Collected data
▽
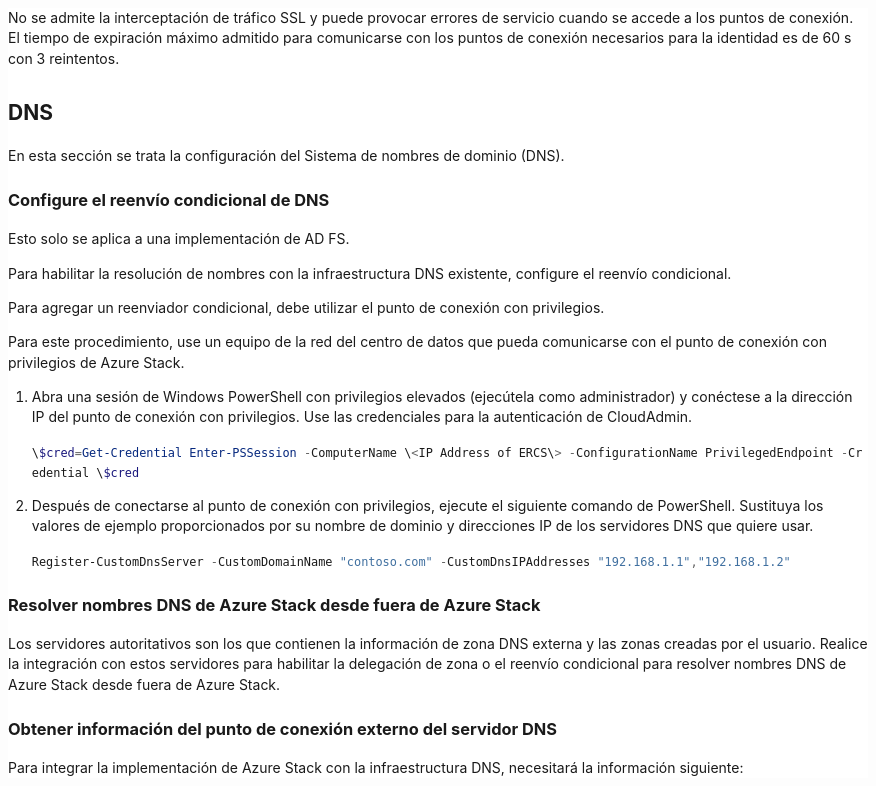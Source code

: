 

No se admite la interceptación de tráfico SSL y puede provocar errores de servicio cuando se accede a los puntos de conexión. El tiempo de expiración máximo admitido para comunicarse con los puntos de conexión necesarios para la identidad es de 60 s con 3 reintentos.

## <a name="dns"></a>DNS


En esta sección se trata la configuración del Sistema de nombres de dominio (DNS).

### <a name="configure-conditional-dns-forwarding"></a>Configure el reenvío condicional de DNS

Esto solo se aplica a una implementación de AD FS. 


Para habilitar la resolución de nombres con la infraestructura DNS existente, configure el reenvío condicional.

Para agregar un reenviador condicional, debe utilizar el punto de conexión con privilegios.

Para este procedimiento, use un equipo de la red del centro de datos que pueda comunicarse con el punto de conexión con privilegios de Azure Stack.

1.  Abra una sesión de Windows PowerShell con privilegios elevados (ejecútela como administrador) y conéctese a la dirección IP del punto de conexión con privilegios. Use las credenciales para la autenticación de CloudAdmin.

    ```powershell
    \$cred=Get-Credential Enter-PSSession -ComputerName \<IP Address of ERCS\> -ConfigurationName PrivilegedEndpoint -Credential \$cred 
    ```

2.  Después de conectarse al punto de conexión con privilegios, ejecute el siguiente comando de PowerShell. Sustituya los valores de ejemplo proporcionados por su nombre de dominio y direcciones IP de los servidores DNS que quiere usar.

    ```powershell
    Register-CustomDnsServer -CustomDomainName "contoso.com" -CustomDnsIPAddresses "192.168.1.1","192.168.1.2" 
    ```

### <a name="resolving-azure-stack-dns-names-from-outside-azure-stack"></a>Resolver nombres DNS de Azure Stack desde fuera de Azure Stack

Los servidores autoritativos son los que contienen la información de zona DNS externa y las zonas creadas por el usuario. Realice la integración con estos servidores para habilitar la delegación de zona o el reenvío condicional para resolver nombres DNS de Azure Stack desde fuera de Azure Stack.

### <a name="get-dns-server-external-endpoint-information"></a>Obtener información del punto de conexión externo del servidor DNS

Para integrar la implementación de Azure Stack con la infraestructura DNS, necesitará la información siguiente:
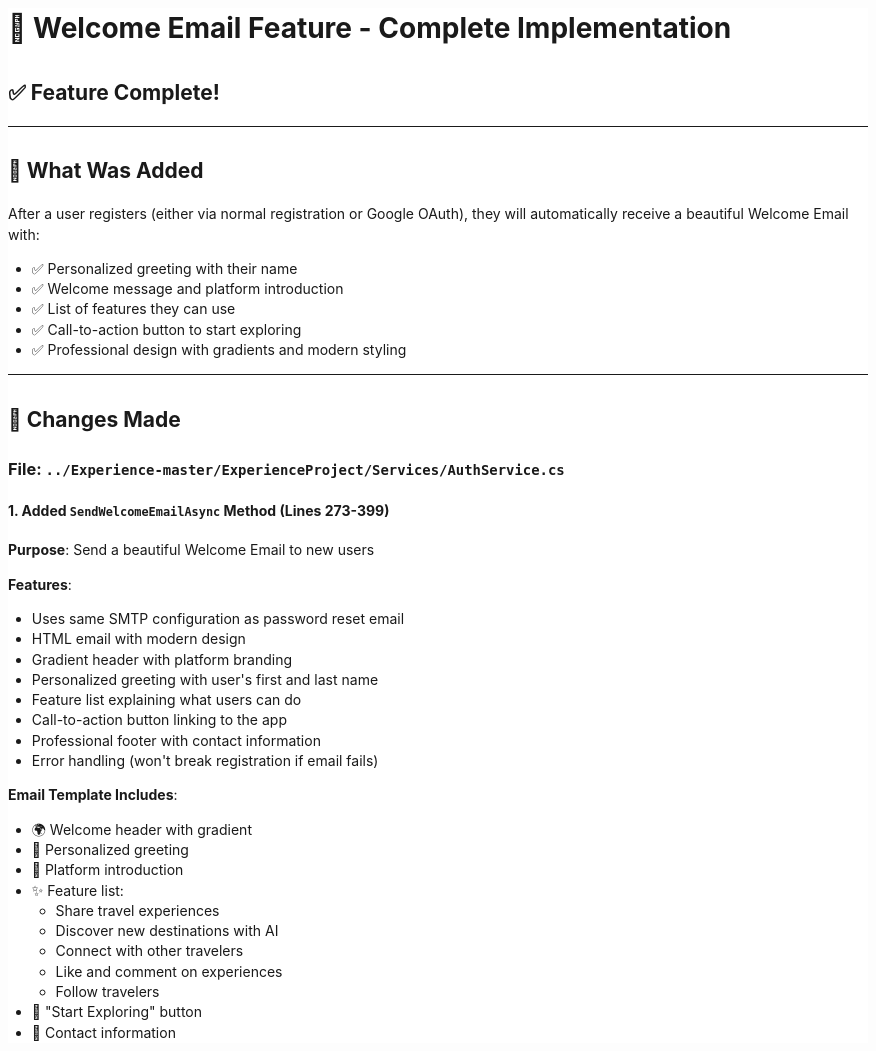 # 📧 Welcome Email Feature - Complete Implementation

## ✅ Feature Complete!

---

## 🎯 What Was Added

After a user registers (either via normal registration or Google OAuth), they will automatically receive a beautiful Welcome Email with:
- ✅ Personalized greeting with their name
- ✅ Welcome message and platform introduction
- ✅ List of features they can use
- ✅ Call-to-action button to start exploring
- ✅ Professional design with gradients and modern styling

---

## 📝 Changes Made

### File: `../Experience-master/ExperienceProject/Services/AuthService.cs`

#### 1. Added `SendWelcomeEmailAsync` Method (Lines 273-399)

**Purpose**: Send a beautiful Welcome Email to new users

**Features**:
- Uses same SMTP configuration as password reset email
- HTML email with modern design
- Gradient header with platform branding
- Personalized greeting with user's first and last name
- Feature list explaining what users can do
- Call-to-action button linking to the app
- Professional footer with contact information
- Error handling (won't break registration if email fails)

**Email Template Includes**:
- 🌍 Welcome header with gradient
- 👋 Personalized greeting
- 📝 Platform introduction
- ✨ Feature list:
  - Share travel experiences
  - Discover new destinations with AI
  - Connect with other travelers
  - Like and comment on experiences
  - Follow travelers
- 🚀 "Start Exploring" button
- 📧 Contact information
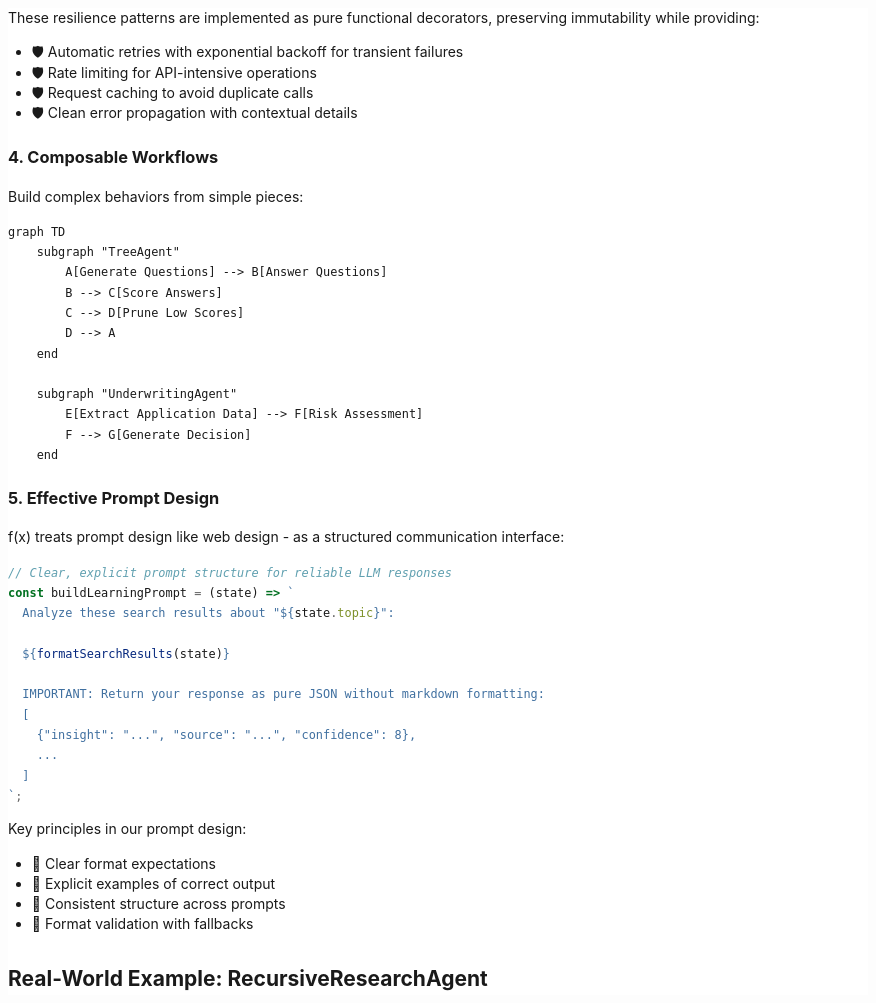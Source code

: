 These resilience patterns are implemented as pure functional decorators, preserving immutability while providing:
- 🛡️ Automatic retries with exponential backoff for transient failures
- 🛡️ Rate limiting for API-intensive operations
- 🛡️ Request caching to avoid duplicate calls
- 🛡️ Clean error propagation with contextual details

### 4. Composable Workflows

Build complex behaviors from simple pieces:

```mermaid
graph TD
    subgraph "TreeAgent"
        A[Generate Questions] --> B[Answer Questions]
        B --> C[Score Answers]
        C --> D[Prune Low Scores]
        D --> A
    end
    
    subgraph "UnderwritingAgent"
        E[Extract Application Data] --> F[Risk Assessment]
        F --> G[Generate Decision]
    end
```

### 5. Effective Prompt Design

f(x) treats prompt design like web design - as a structured communication interface:

```typescript
// Clear, explicit prompt structure for reliable LLM responses
const buildLearningPrompt = (state) => `
  Analyze these search results about "${state.topic}":
  
  ${formatSearchResults(state)}
  
  IMPORTANT: Return your response as pure JSON without markdown formatting:
  [
    {"insight": "...", "source": "...", "confidence": 8},
    ...
  ]
`;
```

Key principles in our prompt design:
- 📝 Clear format expectations
- 📝 Explicit examples of correct output
- 📝 Consistent structure across prompts
- 📝 Format validation with fallbacks

## Real-World Example: RecursiveResearchAgent
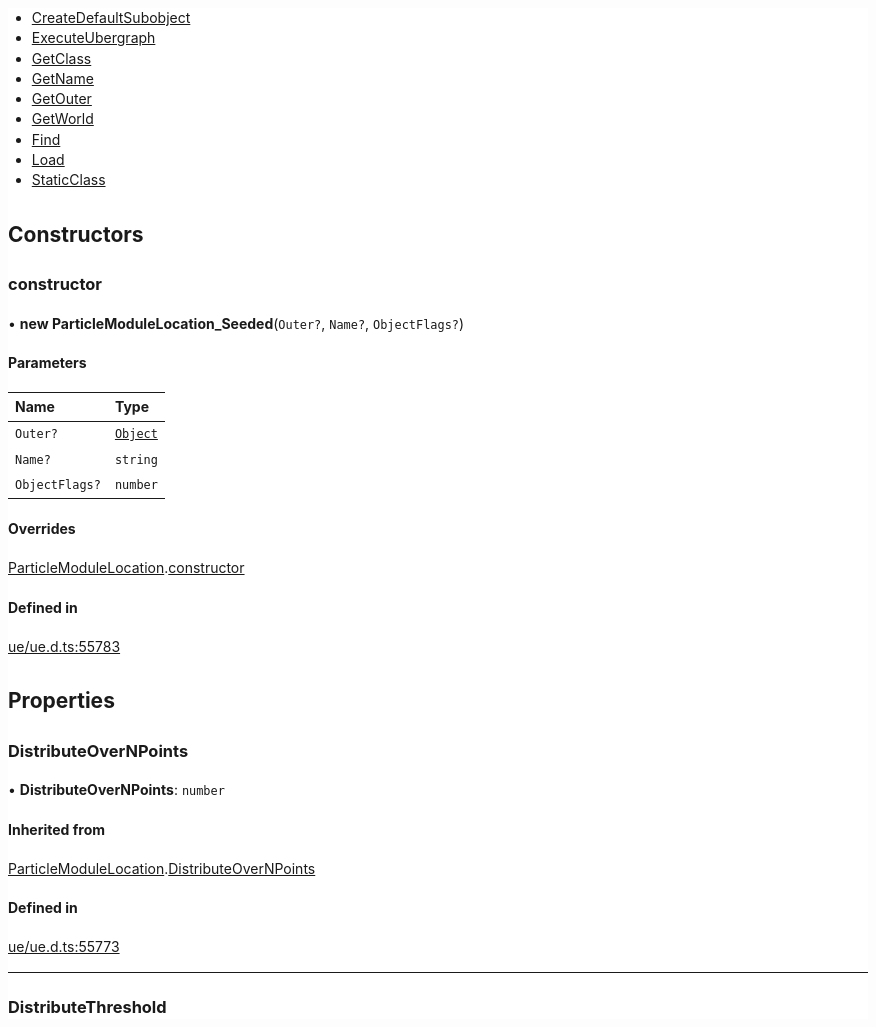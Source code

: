 - [CreateDefaultSubobject](ue_ue.ParticleModuleLocation_Seeded.md#createdefaultsubobject)
- [ExecuteUbergraph](ue_ue.ParticleModuleLocation_Seeded.md#executeubergraph)
- [GetClass](ue_ue.ParticleModuleLocation_Seeded.md#getclass)
- [GetName](ue_ue.ParticleModuleLocation_Seeded.md#getname)
- [GetOuter](ue_ue.ParticleModuleLocation_Seeded.md#getouter)
- [GetWorld](ue_ue.ParticleModuleLocation_Seeded.md#getworld)
- [Find](ue_ue.ParticleModuleLocation_Seeded.md#find)
- [Load](ue_ue.ParticleModuleLocation_Seeded.md#load)
- [StaticClass](ue_ue.ParticleModuleLocation_Seeded.md#staticclass)

## Constructors

### constructor

• **new ParticleModuleLocation_Seeded**(`Outer?`, `Name?`, `ObjectFlags?`)

#### Parameters

| Name | Type |
| :------ | :------ |
| `Outer?` | [`Object`](ue_ue.Object.md) |
| `Name?` | `string` |
| `ObjectFlags?` | `number` |

#### Overrides

[ParticleModuleLocation](ue_ue.ParticleModuleLocation.md).[constructor](ue_ue.ParticleModuleLocation.md#constructor)

#### Defined in

[ue/ue.d.ts:55783](https://github.com/YugMetaverse/yug_typings/blob/b7d9b19/ue/ue.d.ts#L55783)

## Properties

### DistributeOverNPoints

• **DistributeOverNPoints**: `number`

#### Inherited from

[ParticleModuleLocation](ue_ue.ParticleModuleLocation.md).[DistributeOverNPoints](ue_ue.ParticleModuleLocation.md#distributeovernpoints)

#### Defined in

[ue/ue.d.ts:55773](https://github.com/YugMetaverse/yug_typings/blob/b7d9b19/ue/ue.d.ts#L55773)

___

### DistributeThreshold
△
TASK STATEMENT:
A word-for-word copy of all the records above is required, with the pictures left out.

SOLUTION FOR THIS EXERCISE:
Source code

: 

No se admite la interceptación de tráfico SSL y puede provocar errores de servicio cuando se accede a los puntos de conexión. El tiempo de expiración máximo admitido para comunicarse con los puntos de conexión necesarios para la identidad es de 60 s con 3 reintentos.

## <a name="dns"></a>DNS


En esta sección se trata la configuración del Sistema de nombres de dominio (DNS).

### <a name="configure-conditional-dns-forwarding"></a>Configure el reenvío condicional de DNS

Esto solo se aplica a una implementación de AD FS. 


Para habilitar la resolución de nombres con la infraestructura DNS existente, configure el reenvío condicional.

Para agregar un reenviador condicional, debe utilizar el punto de conexión con privilegios.

Para este procedimiento, use un equipo de la red del centro de datos que pueda comunicarse con el punto de conexión con privilegios de Azure Stack.

1.  Abra una sesión de Windows PowerShell con privilegios elevados (ejecútela como administrador) y conéctese a la dirección IP del punto de conexión con privilegios. Use las credenciales para la autenticación de CloudAdmin.

    ```powershell
    \$cred=Get-Credential Enter-PSSession -ComputerName \<IP Address of ERCS\> -ConfigurationName PrivilegedEndpoint -Credential \$cred 
    ```

2.  Después de conectarse al punto de conexión con privilegios, ejecute el siguiente comando de PowerShell. Sustituya los valores de ejemplo proporcionados por su nombre de dominio y direcciones IP de los servidores DNS que quiere usar.

    ```powershell
    Register-CustomDnsServer -CustomDomainName "contoso.com" -CustomDnsIPAddresses "192.168.1.1","192.168.1.2" 
    ```

### <a name="resolving-azure-stack-dns-names-from-outside-azure-stack"></a>Resolver nombres DNS de Azure Stack desde fuera de Azure Stack

Los servidores autoritativos son los que contienen la información de zona DNS externa y las zonas creadas por el usuario. Realice la integración con estos servidores para habilitar la delegación de zona o el reenvío condicional para resolver nombres DNS de Azure Stack desde fuera de Azure Stack.

### <a name="get-dns-server-external-endpoint-information"></a>Obtener información del punto de conexión externo del servidor DNS

Para integrar la implementación de Azure Stack con la infraestructura DNS, necesitará la información siguiente:
 # 📧 Welcome Email Feature - Complete Implementation

## ✅ Feature Complete!

---

## 🎯 What Was Added

After a user registers (either via normal registration or Google OAuth), they will automatically receive a beautiful Welcome Email with:
- ✅ Personalized greeting with their name
- ✅ Welcome message and platform introduction
- ✅ List of features they can use
- ✅ Call-to-action button to start exploring
- ✅ Professional design with gradients and modern styling

---

## 📝 Changes Made

### File: `../Experience-master/ExperienceProject/Services/AuthService.cs`

#### 1. Added `SendWelcomeEmailAsync` Method (Lines 273-399)

**Purpose**: Send a beautiful Welcome Email to new users

**Features**:
- Uses same SMTP configuration as password reset email
- HTML email with modern design
- Gradient header with platform branding
- Personalized greeting with user's first and last name
- Feature list explaining what users can do
- Call-to-action button linking to the app
- Professional footer with contact information
- Error handling (won't break registration if email fails)

**Email Template Includes**:
- 🌍 Welcome header with gradient
- 👋 Personalized greeting
- 📝 Platform introduction
- ✨ Feature list:
  - Share travel experiences
  - Discover new destinations with AI
  - Connect with other travelers
  - Like and comment on experiences
  - Follow travelers
- 🚀 "Start Exploring" button
- 📧 Contact information
Source code

: These resilience patterns are implemented as pure functional decorators, preserving immutability while providing:
- 🛡️ Automatic retries with exponential backoff for transient failures
- 🛡️ Rate limiting for API-intensive operations
- 🛡️ Request caching to avoid duplicate calls
- 🛡️ Clean error propagation with contextual details

### 4. Composable Workflows

Build complex behaviors from simple pieces:

```mermaid
graph TD
    subgraph "TreeAgent"
        A[Generate Questions] --> B[Answer Questions]
        B --> C[Score Answers]
        C --> D[Prune Low Scores]
        D --> A
    end
    
    subgraph "UnderwritingAgent"
        E[Extract Application Data] --> F[Risk Assessment]
        F --> G[Generate Decision]
    end
```

### 5. Effective Prompt Design

f(x) treats prompt design like web design - as a structured communication interface:

```typescript
// Clear, explicit prompt structure for reliable LLM responses
const buildLearningPrompt = (state) => `
  Analyze these search results about "${state.topic}":
  
  ${formatSearchResults(state)}
  
  IMPORTANT: Return your response as pure JSON without markdown formatting:
  [
    {"insight": "...", "source": "...", "confidence": 8},
    ...
  ]
`;
```

Key principles in our prompt design:
- 📝 Clear format expectations
- 📝 Explicit examples of correct output
- 📝 Consistent structure across prompts
- 📝 Format validation with fallbacks

## Real-World Example: RecursiveResearchAgent
Source code

: - [CreateDefaultSubobject](ue_ue.ParticleModuleLocation_Seeded.md#createdefaultsubobject)
- [ExecuteUbergraph](ue_ue.ParticleModuleLocation_Seeded.md#executeubergraph)
- [GetClass](ue_ue.ParticleModuleLocation_Seeded.md#getclass)
- [GetName](ue_ue.ParticleModuleLocation_Seeded.md#getname)
- [GetOuter](ue_ue.ParticleModuleLocation_Seeded.md#getouter)
- [GetWorld](ue_ue.ParticleModuleLocation_Seeded.md#getworld)
- [Find](ue_ue.ParticleModuleLocation_Seeded.md#find)
- [Load](ue_ue.ParticleModuleLocation_Seeded.md#load)
- [StaticClass](ue_ue.ParticleModuleLocation_Seeded.md#staticclass)

## Constructors

### constructor

• **new ParticleModuleLocation_Seeded**(`Outer?`, `Name?`, `ObjectFlags?`)

#### Parameters

| Name | Type |
| :------ | :------ |
| `Outer?` | [`Object`](ue_ue.Object.md) |
| `Name?` | `string` |
| `ObjectFlags?` | `number` |

#### Overrides

[ParticleModuleLocation](ue_ue.ParticleModuleLocation.md).[constructor](ue_ue.ParticleModuleLocation.md#constructor)

#### Defined in

[ue/ue.d.ts:55783](https://github.com/YugMetaverse/yug_typings/blob/b7d9b19/ue/ue.d.ts#L55783)

## Properties

### DistributeOverNPoints

• **DistributeOverNPoints**: `number`

#### Inherited from

[ParticleModuleLocation](ue_ue.ParticleModuleLocation.md).[DistributeOverNPoints](ue_ue.ParticleModuleLocation.md#distributeovernpoints)

#### Defined in

[ue/ue.d.ts:55773](https://github.com/YugMetaverse/yug_typings/blob/b7d9b19/ue/ue.d.ts#L55773)

___

### DistributeThreshold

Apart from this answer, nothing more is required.